Local schools struggling to find substitute teachers
GRAND ISLAND, Neb. (KSNB) - As Coronavirus cases rise in the central district, schools are struggling to find substitute teachers to fill staff vacancies due to COVID-19 related issues.
Grand Island Public Schools is experiencing a rapid increase in teachers and staff having to quarantine after having tested positive or being exposed, and this has officials worried about the future of in-person school.
“There is a potential that we could be in a position where we don’t have enough staff to actually operate the school district that we’re currently operating, and of course we have contingency plans if we need to go to a more remote learning environment with certain groups of students,” GIPS Chief of Human Capital Management, Wayne Stelk said.
At the start of the school year, GIPS was confident in its ability to find substitute teachers to handle vacancies. They started at their ideal substitute fill rate of 95 percent, but this has since dropped to about a 83-84 percent rate.
“This is concerning to us," Stelk said. "We’re seeing on average between 23 and 25 of our certified staff who are out everyday due to COVID related situations.”
According to Stelk, a lot of substitutes are retired educators who are in the high risk category, and many of them have declined to teach with Coronavirus impacting schools. Also, the short supply of substitute teachers in the area and across America make it hard to fill the rapid increase in vacancies.
“There used to be a large number of students who come out of the colleges and universities teacher preparation programs, and those programs have seen a decline in graduation," Stelk said. "Not a lot of students are actually selecting teaching as an education. So, that’s had an impact on the substitute teaching pool.”
Northwest Public Schools haven’t had staff being pulled out to quarantine nearly as much as GIPS, but they have struggled to find substitute teachers when they do.
“Our toughest days are those when staff members are quarantined for a reason, and maybe not even our staff members here but maybe staff members at another school,” Northwest Schools Business Manager Sharon Placke said.
Northwest has had some teachers decline out of fear for their health, and also some out of resistance for one of their policies.
“Some people, unless masks are required, the subs won’t come in, but then we’ve had just as many other subs that have said that if you’re going to require me to wear a mask, I don’t want to sub,” Placke said.

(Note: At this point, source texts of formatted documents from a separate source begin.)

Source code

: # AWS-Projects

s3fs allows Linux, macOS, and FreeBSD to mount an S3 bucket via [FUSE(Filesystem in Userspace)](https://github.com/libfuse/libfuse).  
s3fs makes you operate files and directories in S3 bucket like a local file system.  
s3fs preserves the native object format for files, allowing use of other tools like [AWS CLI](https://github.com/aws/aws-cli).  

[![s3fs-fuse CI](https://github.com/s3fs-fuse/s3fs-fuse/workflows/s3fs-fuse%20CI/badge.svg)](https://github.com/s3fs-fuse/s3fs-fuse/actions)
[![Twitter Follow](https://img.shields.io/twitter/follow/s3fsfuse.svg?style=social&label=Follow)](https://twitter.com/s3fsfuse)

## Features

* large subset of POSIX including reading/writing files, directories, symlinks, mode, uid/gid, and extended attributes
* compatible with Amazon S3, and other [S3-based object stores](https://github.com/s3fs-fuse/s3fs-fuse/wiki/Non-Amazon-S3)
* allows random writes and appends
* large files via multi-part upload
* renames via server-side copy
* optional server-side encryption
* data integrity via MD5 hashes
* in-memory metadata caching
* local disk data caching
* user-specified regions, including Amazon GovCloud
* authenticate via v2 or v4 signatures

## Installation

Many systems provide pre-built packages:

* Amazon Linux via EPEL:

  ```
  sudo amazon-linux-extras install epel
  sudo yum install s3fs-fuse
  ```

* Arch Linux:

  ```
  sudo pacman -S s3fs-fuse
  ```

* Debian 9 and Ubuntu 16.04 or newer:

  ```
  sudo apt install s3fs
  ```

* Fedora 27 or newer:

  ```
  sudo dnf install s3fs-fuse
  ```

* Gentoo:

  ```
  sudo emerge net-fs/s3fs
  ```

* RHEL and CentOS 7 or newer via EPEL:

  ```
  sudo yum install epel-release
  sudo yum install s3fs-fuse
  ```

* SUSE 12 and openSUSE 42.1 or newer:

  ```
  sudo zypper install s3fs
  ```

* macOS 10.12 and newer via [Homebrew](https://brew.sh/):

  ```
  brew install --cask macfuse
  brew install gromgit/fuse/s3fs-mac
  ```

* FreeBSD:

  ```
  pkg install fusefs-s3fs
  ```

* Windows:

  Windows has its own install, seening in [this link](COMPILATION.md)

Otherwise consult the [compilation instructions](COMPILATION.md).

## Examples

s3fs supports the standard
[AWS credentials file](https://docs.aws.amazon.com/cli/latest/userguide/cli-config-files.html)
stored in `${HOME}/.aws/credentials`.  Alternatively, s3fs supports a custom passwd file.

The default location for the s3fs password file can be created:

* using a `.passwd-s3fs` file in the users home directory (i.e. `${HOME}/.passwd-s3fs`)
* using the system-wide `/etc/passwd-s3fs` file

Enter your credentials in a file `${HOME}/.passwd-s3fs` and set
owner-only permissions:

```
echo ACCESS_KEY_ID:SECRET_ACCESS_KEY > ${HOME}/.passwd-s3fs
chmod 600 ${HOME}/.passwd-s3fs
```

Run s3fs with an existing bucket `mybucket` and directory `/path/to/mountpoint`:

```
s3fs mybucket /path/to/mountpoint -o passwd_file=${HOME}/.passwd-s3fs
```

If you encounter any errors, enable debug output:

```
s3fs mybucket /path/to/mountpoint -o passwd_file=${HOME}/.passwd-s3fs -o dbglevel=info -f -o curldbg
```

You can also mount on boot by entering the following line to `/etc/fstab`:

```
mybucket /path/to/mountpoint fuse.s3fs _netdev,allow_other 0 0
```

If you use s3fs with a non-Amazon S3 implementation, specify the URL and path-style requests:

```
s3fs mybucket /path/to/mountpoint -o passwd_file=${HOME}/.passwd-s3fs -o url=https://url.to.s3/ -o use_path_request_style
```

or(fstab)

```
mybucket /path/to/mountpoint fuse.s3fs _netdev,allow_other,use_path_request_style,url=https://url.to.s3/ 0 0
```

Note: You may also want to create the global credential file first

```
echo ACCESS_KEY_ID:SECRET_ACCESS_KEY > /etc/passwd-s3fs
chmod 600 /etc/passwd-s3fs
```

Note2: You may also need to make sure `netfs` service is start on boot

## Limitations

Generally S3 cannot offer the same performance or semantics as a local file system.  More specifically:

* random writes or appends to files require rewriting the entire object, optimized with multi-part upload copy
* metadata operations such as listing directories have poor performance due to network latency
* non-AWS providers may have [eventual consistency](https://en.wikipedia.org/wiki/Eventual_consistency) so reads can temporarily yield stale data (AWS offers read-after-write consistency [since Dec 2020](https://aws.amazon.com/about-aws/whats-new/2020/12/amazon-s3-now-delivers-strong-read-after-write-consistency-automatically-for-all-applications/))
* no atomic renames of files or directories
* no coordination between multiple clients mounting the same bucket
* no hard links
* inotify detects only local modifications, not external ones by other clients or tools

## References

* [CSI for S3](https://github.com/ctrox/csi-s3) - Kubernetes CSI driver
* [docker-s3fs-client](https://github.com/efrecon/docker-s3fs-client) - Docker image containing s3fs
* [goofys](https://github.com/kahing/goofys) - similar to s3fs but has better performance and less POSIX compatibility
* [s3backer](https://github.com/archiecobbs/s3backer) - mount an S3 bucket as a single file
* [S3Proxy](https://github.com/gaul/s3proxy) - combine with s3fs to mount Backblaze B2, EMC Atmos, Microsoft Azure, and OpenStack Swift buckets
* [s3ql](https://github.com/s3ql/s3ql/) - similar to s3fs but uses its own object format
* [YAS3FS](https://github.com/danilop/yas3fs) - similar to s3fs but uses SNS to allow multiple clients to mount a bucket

Grand Island Central Catholic hasn’t had any issues of multiple staff members being quarantined at a time.
“I hope it never comes to that to where we have to quarantine our entire staff," GICC’s Assistant Principal Phou Manivong said. "I mean we have about 27 teachers that we do have a good size of substitute teachers where yeah it’s going to be a challenge but hopefully we don’t run into that.”

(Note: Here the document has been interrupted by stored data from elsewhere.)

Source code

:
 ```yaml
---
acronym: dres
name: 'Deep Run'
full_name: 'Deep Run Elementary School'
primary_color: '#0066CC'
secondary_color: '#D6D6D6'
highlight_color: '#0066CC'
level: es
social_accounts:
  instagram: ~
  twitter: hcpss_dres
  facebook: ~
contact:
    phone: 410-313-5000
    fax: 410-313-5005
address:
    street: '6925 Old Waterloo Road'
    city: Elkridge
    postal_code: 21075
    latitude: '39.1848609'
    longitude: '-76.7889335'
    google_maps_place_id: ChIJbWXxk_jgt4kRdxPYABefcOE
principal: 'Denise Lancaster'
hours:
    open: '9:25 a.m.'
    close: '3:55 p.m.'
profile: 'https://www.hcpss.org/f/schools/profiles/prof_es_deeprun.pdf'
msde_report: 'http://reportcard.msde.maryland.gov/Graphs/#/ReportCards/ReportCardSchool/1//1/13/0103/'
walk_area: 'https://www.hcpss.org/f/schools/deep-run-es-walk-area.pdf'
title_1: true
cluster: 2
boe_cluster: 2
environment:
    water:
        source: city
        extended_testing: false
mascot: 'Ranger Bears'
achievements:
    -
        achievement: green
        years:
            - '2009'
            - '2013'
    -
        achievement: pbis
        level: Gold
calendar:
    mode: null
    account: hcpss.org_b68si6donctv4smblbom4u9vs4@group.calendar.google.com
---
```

GIPS and Northwest are utilizing staff on their planning and break times to cover classes, and GICC said if worse comes to worst they will do the same.
Stelk knows people may be getting tired of following health guidelines, but he stresses the need for everyone to keep doing them since most students and staff are exposed outside of school.
“We feel that our staff have done an exemplary job adjusting, doing everything they can to provide a great educational opportunity for students, but if we have to shut down there’s no telling what the impact will be,” Stelk said.